Bir diğer önemli davanın ise FETÖ'nün darbe girişiminde sözde "Muğla sıkıyönetim komutanı" olarak gösterilen eski Aksaz Deniz Üs Komutanı Tuğamiral Namık Alper ile eski Aksaz Merkez Komutanı Deniz Piyade Albay Aytunç Kan'ın yargılandığı dava olduğunu kaydeden Yavuz, şöyle konuştu.

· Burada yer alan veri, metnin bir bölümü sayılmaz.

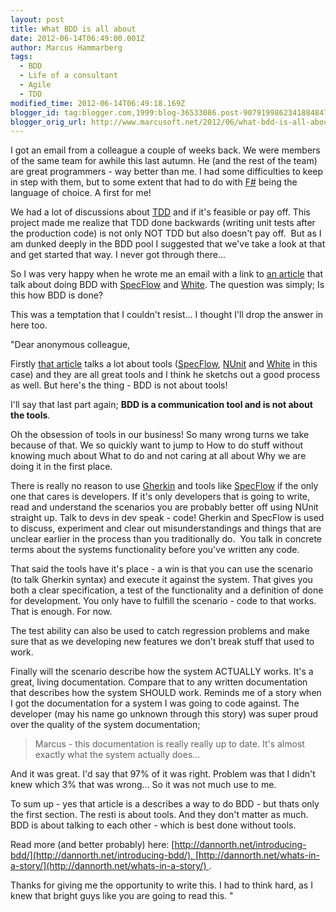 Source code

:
 ```yaml
---
layout: post
title: What BDD is all about
date: 2012-06-14T06:49:00.001Z
author: Marcus Hammarberg
tags:
  - BDD
  - Life of a consultant
  - Agile
  - TDD
modified_time: 2012-06-14T06:49:18.169Z
blogger_id: tag:blogger.com,1999:blog-36533086.post-9079199862341884847
blogger_orig_url: http://www.marcusoft.net/2012/06/what-bdd-is-all-about.html
---
```



I got an
email from a colleague a couple of weeks back. We were members of the
same team for awhile this last autumn. He (and the rest of the team) are
great programmers - way better than me. I had some difficulties to keep
in step with them, but to some extent that had to do with
<a href="http://msdn.microsoft.com/en-us/vstudio/hh388569.aspx"
target="_blank">F#</a> being the language of choice. A first for me!

We had a lot of discussions about
<a href="http://en.wikipedia.org/wiki/Test-driven_development"
target="_blank">TDD</a> and if it's feasible or pay off. This project
made me realize that TDD done backwards (writing unit tests after the
production code) is not only NOT TDD but also doesn't pay off.  But as I
am dunked deeply in the BDD pool I suggested that we've take a look at
that and get started that way. I never got through there...

So I was very happy when he wrote me an email with a link to <a
href="http://devblog.cloudreach.co.uk/2012/05/behaviour-driven-development-in-net.html"
target="_blank">an article</a> that talk about doing BDD with
<a href="http://specflow.org/" target="_blank">SpecFlow</a> and
<a href="http://white.codeplex.com/" target="_blank">White</a>. The
question was simply; Is this how BDD is done?

This was a temptation that I couldn't resist... I thought I'll drop the
answer in here too.

"Dear anonymous colleague,

Firstly <a
href="http://devblog.cloudreach.co.uk/2012/05/behaviour-driven-development-in-net.html"
target="_blank">that article</a> talks a lot about tools
(<a href="http://specflow.org/" target="_blank">SpecFlow</a>,
<a href="http://www.nunit.org/" target="_blank">NUnit</a> and <a href="http://white.codeplex.com/" target="_blank">White</a> in
this case) and they are all great tools and I think he sketchs out a
good process as well. But here's the thing - BDD is not about tools!

I'll say that last part again; **BDD is a communication tool and is not
about the tools**.

<div class="p2">

Oh the obsession of tools in our business! So many wrong turns we take
because of that. We so quickly want to jump to How to do stuff without
knowing much about What to do and not caring at all about Why we are
doing it in the first place.

There is really no reason to use
<a href="https://github.com/cucumber/cucumber/wiki/Gherkin"
target="_blank">Gherkin</a> and tools
like <a href="http://specflow.org/" target="_blank">SpecFlow</a> if the
only one that cares is developers. If it's only developers that is going
to write, read and understand the scenarios you are probably better off
using NUnit straight up. Talk to devs in dev speak - code!
Gherkin and SpecFlow is used to discuss, experiment and clear
out misunderstandings and things that are unclear earlier in the process
than you traditionally do.  You talk in concrete terms about the systems
functionality before you've written any code.

That said the tools have it's place - a win is that you can use the
scenario (to talk Gherkin syntax) and execute it against the system.
That gives you both a clear specification, a test of the functionality
and a definition of done for development. You only have to fulfill the
scenario - code to that works. That is enough. For now.


<div class="p2">

The test ability can also be used to catch regression problems and make
sure that as we developing new features we don't break stuff that used
to work.

Finally will the scenario describe how the system ACTUALLY works. It's a
great, living documentation. Compare that to any written documentation
that describes how the system SHOULD work.
Reminds me of a story when I got the documentation for a system I was
going to code against. The developer (may his name go unknown through
this story) was super proud over the quality of the system
documentation;

> Marcus - this documentation is really really up to date. It's almost
> exactly what the system actually does...

And it was great. I'd say that 97% of it was right. Problem was that I
didn't knew which 3% that was wrong... So it was not much use to me.


<div class="p2">

To sum up - yes that article is a describes a way to do BDD - but thats
only the first section. The resti is about tools. And they don't matter
as much. BDD is about talking to each other - which is best done without
tools.

Read more (and better probably) here: [<span
class="s2">http://dannorth.net/introducing-bdd/](http://dannorth.net/introducing-bdd/), [<span
class="s2">http://dannorth.net/whats-in-a-story/](http://dannorth.net/whats-in-a-story/) .

Thanks for giving me the opportunity to write this. I had to think hard,
as I knew that bright guys like you are going to read this. "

Yargının tüm örgütlerle mücadelesinin devam ettiğini vurgulayan Yavuz, "Bizim amacımız doğruyu bulmak ve adaleti sağlamak. Bu süreçte Allah'tan başka hiç kimseden de korkumuz yok. Örgütlere karşı en ufak bir taviz verildiğinde hangi hallere düşeceğimiz ortada. Biz, inanmadığımız hiçbir şeye imza atmıyoruz. Adaletli, şeffaf bir şekilde yargılama yapıyoruz." diye konuştu.
Koruma kurulu çalışmaları
Muğla'da Koruma Kurulunun önemli çalışmalar yürüttüğünü anlatan Yavuz, 2005 yılından beri uygulanan denetimli serbestliğin, koruma kurulları gibi organların desteğiyle hem denetimli serbestlikten yararlanan yükümlülere hem topluma hem de devlete yararlar sağladığını belirtti.

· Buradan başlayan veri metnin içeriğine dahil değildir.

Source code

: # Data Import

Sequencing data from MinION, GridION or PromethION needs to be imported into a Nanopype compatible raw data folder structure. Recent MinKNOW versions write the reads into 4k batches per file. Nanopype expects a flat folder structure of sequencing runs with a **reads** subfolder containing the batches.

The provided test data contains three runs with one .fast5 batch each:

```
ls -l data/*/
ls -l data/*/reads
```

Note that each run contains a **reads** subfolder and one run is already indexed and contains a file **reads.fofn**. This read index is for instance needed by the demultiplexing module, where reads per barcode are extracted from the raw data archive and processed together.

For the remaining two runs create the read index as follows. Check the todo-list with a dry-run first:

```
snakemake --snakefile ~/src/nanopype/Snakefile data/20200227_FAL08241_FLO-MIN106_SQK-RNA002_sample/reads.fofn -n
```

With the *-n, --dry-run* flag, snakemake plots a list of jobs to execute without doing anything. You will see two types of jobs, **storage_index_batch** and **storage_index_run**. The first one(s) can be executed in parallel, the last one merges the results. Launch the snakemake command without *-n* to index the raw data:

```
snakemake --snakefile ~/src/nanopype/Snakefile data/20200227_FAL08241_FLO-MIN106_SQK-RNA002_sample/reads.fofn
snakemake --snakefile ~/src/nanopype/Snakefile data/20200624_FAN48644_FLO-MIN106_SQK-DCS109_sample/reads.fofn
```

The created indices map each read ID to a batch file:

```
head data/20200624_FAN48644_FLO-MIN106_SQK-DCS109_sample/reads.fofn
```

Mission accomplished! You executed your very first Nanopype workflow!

Koruma Kuruluna başvuran mağdur ve hükümlülere önemli oranda destek sağlandığını kaydeden Yavuz, "Muğla'da 2 bin kişi bu programdan faydalanıyor. Eğer bu olmasaydı şu an 2 bin kişi cezaevinde olacaktı. Devletimiz bu kişilere bir şans daha verdi. Mağdurlara el uzatıldı. Devlet yine şefkatini gösterdi." dedi.

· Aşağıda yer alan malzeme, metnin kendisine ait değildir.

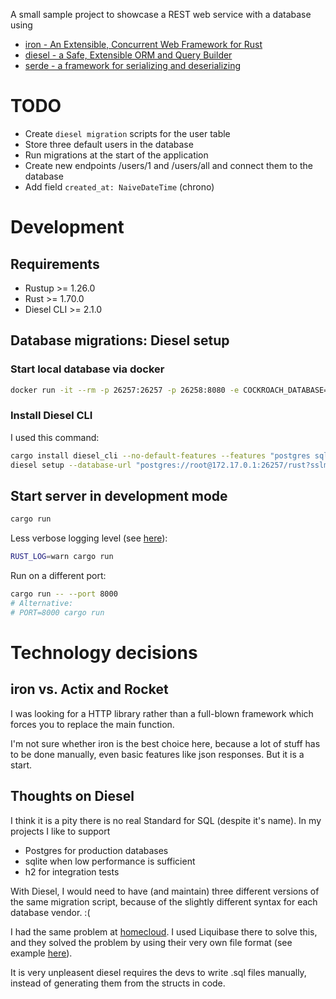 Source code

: A small sample project to showcase a REST web service with a database using

- [iron - An Extensible, Concurrent Web Framework for Rust](https://github.com/iron/iron)
- [diesel - a Safe, Extensible ORM and Query Builder](https://diesel.rs/)
- [serde - a framework for serializing and deserializing](https://serde.rs/)

# TODO

- Create `diesel migration` scripts for the user table
- Store three default users in the database
- Run migrations at the start of the application
- Create new endpoints /users/1 and /users/all and connect them to the database
- Add field `created_at: NaiveDateTime` (chrono)

# Development

## Requirements

- Rustup >= 1.26.0
- Rust >= 1.70.0
- Diesel CLI >= 2.1.0

## Database migrations: Diesel setup

### Start local database via docker

```bash
docker run -it --rm -p 26257:26257 -p 26258:8080 -e COCKROACH_DATABASE=rust cockroachdb/cockroach start-single-node --insecure
```

### Install Diesel CLI

I used this command:

```bash
cargo install diesel_cli --no-default-features --features "postgres sqlite"
diesel setup --database-url "postgres://root@172.17.0.1:26257/rust?sslmode=disable"
```

## Start server in development mode

```bash
cargo run
```

Less verbose logging level (see [here](https://docs.rs/env_logger/latest/env_logger/#enabling-logging)):

```bash
RUST_LOG=warn cargo run
```

Run on a different port:

```bash
cargo run -- --port 8000
# Alternative:
# PORT=8000 cargo run
```

# Technology decisions

## iron vs. Actix and Rocket

I was looking for a HTTP library rather than a full-blown framework which forces you to replace the main function.

I'm not sure whether iron is the best choice here, because a lot of stuff has to be done manually,
even basic features like json responses. But it is a start.

## Thoughts on Diesel

I think it is a pity there is no real Standard for SQL (despite it's name).
In my projects I like to support

- Postgres for production databases
- sqlite when low performance is sufficient
- h2 for integration tests

With Diesel, I would need to have (and maintain) three different versions of the same migration script,
because of the slightly different syntax for each database vendor. :(

I had the same problem at [homecloud](https://gitlab.com/neonews-homecloud/api/). I used Liquibase there to solve this,
and they solved the problem by using their very own file format (see example
[here](https://gitlab.com/neonews-homecloud/api/-/blob/89843abb601e296c6bdfc6cfc53c6d91d6b2096c/resources/de/neonew/homecloud/database/migration/001_users-table.yaml)).

It is very unpleasent diesel requires the devs to write .sql files manually, instead of generating them from
the structs in code.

Toplantıya, Muğla Sıtkı Koçman Üniversitesi Rektörü Prof. Dr. Mansur Harmandar, Muğla Denetimli Serbestlik Müdürü Can Özdemir, Muğla Ticaret ve Sanayi Odası Başkanı Bülent Karakuş ile kamu kurum ve kuruluşlarının temsilcileri katıldı.